Hi all, I've been following the CPU pinning discussion on github, and it wasn't quite clear to me if what we're trying to do is possible at this point. We have nodes with multiple GPUs and NICs where not only the NUMA awareness matters, but the PCIe topology matters. Since the topology awareness scheduler is not quite ready, we wrote our own scheduler that through information provided by a pod, attempts to make placements onto specific physical cores, NIC interfaces, and GPU devices. This works somewhat well, but there is still an issue with other kube pods in both burstable and besteffort cgroups getting moved onto the cores used by the data plane application. This was unexpected at first since we're using isolcpus, and the cpusets documentation seems to hit that isolated CPUs will *not* be part of the load balancing algorithm, and thus should not have workloads put onto them. However, there doesn't seem to be a transparent way to detect if that's actually true, since all kube cpusets have cpusets.cpus set to all of the CPUs in the system. As a result, things like kube-proxy, calico, prometheus, etc, are moved onto those isolated cores. Kubelet has some flags to control certain cgroups properties, but in my testing, there doesn't seem to be a way to force everything in, say, kube-system namespace, onto the non-isolated cpusets. Furthermore, I believe all cpusets are inherited, so setting the runtime (Docker) cpusets to be the non-isolated cores would make it so that a data plane application that's launched would also inherit that.

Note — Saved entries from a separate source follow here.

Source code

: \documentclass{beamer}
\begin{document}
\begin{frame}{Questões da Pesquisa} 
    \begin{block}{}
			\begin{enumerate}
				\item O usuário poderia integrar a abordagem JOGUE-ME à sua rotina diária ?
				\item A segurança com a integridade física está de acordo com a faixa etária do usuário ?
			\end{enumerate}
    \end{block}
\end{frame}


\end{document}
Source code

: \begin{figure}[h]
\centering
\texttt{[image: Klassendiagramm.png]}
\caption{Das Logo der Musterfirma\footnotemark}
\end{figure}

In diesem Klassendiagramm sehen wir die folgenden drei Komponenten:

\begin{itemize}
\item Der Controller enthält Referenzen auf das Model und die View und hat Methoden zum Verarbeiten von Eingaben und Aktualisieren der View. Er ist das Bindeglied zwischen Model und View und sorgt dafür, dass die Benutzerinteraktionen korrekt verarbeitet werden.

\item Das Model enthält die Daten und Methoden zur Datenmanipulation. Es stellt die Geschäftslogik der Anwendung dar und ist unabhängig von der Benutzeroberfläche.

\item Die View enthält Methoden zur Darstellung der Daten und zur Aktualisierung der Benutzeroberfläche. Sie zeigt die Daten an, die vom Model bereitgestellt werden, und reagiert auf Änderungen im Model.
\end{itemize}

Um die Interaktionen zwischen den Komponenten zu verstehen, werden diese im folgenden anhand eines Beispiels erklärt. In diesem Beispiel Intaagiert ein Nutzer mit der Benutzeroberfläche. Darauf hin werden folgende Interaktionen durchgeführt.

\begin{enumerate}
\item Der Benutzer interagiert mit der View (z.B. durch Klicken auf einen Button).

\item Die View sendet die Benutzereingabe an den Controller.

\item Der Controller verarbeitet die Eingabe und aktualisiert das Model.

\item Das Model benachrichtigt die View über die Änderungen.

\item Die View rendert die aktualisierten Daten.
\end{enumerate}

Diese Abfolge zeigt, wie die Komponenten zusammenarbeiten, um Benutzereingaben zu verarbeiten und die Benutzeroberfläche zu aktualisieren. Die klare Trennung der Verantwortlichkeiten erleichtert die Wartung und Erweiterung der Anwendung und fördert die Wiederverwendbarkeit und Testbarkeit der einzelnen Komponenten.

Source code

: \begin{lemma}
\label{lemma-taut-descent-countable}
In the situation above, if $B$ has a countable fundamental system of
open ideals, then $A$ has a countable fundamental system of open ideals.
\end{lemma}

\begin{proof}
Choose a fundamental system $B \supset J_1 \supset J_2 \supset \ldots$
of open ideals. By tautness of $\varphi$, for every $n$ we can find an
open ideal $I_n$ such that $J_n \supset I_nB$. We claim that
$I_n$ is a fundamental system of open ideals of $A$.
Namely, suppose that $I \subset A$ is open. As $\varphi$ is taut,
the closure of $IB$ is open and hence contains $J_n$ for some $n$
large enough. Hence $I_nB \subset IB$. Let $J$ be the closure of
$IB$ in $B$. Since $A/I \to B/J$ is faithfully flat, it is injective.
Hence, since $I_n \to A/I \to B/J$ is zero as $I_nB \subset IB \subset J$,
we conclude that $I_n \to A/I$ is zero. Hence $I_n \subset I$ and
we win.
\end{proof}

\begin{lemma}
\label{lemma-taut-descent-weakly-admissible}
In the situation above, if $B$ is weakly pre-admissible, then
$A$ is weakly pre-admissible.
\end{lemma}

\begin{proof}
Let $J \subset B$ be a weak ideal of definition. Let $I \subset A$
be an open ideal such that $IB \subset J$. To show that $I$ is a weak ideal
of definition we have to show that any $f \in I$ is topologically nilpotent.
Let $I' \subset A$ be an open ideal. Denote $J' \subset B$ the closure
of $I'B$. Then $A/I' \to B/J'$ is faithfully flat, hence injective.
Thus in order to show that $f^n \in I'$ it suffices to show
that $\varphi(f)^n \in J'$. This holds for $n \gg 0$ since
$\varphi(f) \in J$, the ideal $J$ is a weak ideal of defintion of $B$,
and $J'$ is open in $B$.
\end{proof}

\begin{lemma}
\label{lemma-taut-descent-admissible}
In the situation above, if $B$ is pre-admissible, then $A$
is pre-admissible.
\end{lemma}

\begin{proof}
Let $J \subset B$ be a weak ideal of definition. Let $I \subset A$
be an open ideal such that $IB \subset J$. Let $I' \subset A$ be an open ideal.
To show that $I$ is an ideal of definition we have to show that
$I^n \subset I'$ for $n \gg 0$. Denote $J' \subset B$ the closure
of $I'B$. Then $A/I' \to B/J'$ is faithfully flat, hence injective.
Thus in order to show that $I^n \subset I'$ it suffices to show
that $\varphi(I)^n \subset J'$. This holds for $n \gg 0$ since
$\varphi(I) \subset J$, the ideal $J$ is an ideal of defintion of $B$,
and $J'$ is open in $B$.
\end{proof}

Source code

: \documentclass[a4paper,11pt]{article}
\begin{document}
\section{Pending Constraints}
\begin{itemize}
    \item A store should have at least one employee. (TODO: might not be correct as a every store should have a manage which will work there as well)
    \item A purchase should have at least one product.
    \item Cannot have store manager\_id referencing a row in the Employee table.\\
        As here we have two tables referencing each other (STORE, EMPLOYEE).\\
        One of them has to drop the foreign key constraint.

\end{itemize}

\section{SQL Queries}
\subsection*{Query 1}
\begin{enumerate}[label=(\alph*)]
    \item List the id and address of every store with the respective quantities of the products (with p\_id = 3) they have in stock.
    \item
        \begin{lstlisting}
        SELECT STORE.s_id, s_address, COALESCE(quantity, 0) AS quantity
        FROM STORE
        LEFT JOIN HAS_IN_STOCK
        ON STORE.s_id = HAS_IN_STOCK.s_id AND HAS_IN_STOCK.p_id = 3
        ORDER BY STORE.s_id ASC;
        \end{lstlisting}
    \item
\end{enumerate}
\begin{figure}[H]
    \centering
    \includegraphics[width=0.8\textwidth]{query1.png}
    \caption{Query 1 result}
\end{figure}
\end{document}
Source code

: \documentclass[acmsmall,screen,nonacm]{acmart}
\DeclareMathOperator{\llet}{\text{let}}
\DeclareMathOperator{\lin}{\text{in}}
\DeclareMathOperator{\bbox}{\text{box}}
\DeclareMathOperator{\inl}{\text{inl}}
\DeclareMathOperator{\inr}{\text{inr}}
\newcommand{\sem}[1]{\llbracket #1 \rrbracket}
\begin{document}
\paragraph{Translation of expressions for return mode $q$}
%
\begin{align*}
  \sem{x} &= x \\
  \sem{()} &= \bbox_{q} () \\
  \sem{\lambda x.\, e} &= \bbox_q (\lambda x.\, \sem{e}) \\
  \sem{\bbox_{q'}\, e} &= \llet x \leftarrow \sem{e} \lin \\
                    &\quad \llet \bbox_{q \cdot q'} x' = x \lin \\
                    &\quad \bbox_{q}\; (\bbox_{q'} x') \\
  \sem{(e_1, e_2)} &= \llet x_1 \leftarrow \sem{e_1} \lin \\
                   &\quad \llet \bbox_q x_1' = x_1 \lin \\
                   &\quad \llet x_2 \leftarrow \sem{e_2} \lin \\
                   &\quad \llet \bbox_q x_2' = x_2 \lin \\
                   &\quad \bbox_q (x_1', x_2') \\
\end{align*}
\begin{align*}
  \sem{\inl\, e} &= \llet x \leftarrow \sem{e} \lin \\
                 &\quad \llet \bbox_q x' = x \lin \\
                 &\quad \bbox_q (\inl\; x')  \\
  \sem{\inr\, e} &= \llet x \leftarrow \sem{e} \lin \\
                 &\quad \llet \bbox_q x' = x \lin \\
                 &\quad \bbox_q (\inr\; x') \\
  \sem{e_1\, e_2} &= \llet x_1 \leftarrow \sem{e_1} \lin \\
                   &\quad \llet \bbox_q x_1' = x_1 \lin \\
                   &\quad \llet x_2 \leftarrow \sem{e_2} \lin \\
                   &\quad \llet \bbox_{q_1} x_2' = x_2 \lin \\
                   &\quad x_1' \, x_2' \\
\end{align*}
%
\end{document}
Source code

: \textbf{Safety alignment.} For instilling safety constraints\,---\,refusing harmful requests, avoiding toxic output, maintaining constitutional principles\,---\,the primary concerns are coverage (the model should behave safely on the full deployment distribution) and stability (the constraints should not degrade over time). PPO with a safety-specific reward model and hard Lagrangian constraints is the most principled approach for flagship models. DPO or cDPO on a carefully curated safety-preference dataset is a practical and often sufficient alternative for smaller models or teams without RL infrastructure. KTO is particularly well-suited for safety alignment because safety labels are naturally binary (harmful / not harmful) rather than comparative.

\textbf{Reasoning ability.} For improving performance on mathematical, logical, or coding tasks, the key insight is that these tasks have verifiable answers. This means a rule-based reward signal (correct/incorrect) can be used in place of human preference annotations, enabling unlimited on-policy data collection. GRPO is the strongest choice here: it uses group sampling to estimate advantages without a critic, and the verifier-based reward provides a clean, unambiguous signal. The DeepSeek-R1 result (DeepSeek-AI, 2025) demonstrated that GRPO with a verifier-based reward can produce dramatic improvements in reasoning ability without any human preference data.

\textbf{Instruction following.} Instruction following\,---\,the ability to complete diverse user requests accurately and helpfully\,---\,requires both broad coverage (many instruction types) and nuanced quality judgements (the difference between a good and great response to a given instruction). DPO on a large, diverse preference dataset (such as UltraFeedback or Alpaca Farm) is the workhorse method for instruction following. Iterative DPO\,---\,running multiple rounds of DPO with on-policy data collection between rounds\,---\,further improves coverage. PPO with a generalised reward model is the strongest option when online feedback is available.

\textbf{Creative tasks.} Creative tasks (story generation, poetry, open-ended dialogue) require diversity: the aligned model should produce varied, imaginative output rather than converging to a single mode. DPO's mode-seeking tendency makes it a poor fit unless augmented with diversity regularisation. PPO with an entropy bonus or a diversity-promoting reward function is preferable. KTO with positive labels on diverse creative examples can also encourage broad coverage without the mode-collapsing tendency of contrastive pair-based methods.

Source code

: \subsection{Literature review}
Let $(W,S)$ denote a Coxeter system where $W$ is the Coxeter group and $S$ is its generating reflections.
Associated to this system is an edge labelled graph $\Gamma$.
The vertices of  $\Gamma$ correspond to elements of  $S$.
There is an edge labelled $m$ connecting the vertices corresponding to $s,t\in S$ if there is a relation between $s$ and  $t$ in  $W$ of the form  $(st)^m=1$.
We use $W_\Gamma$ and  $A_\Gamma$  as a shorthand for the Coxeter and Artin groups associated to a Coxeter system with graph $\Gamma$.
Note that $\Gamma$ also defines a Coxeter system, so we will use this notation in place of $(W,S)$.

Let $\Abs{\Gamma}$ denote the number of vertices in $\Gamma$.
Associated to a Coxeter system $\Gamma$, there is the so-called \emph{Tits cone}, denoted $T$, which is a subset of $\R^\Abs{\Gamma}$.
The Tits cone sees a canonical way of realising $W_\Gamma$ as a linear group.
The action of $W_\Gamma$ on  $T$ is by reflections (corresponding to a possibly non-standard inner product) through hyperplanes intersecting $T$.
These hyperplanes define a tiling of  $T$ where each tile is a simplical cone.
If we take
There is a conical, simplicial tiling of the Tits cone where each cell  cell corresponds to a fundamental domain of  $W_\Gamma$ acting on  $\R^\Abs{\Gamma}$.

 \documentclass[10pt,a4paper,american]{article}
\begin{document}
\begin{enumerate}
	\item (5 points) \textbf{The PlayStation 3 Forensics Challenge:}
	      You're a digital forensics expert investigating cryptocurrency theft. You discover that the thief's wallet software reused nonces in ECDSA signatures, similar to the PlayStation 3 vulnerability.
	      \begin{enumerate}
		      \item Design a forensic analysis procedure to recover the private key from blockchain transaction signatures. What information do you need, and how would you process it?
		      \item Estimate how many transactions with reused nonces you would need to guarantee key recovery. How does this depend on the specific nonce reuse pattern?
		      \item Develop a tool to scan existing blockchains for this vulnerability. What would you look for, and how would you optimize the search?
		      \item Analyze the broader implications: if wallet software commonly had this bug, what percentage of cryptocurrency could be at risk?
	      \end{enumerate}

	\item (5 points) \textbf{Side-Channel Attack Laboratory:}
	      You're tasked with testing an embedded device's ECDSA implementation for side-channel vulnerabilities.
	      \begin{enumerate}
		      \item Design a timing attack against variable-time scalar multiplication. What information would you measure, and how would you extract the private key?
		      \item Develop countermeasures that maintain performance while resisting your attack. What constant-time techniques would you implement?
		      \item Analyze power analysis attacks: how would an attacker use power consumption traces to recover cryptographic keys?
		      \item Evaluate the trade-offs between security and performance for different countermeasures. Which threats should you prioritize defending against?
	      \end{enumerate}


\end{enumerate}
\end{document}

I looking into both the K8s CPU Manager and the Intel CMK, but neither seem to allow you to choose specific CPU cores, which is what I'm after. I also tried getting tricky and moving the tasks on the host that are non-real-time onto a cgroups comprising of the non-isolated cores, but of course, that's unmanageable.
Am I overthinking this? Is there any way that I can have pods in a certain class (kube-system) use some pre-defined shared group of course, while data-plane pods are given the entire core set of the system? In the latter case the data plane pods already know their physical mapping due to the customer scheduler, so they will only take a subset of the isolated cores they've been assigned to. Thanks!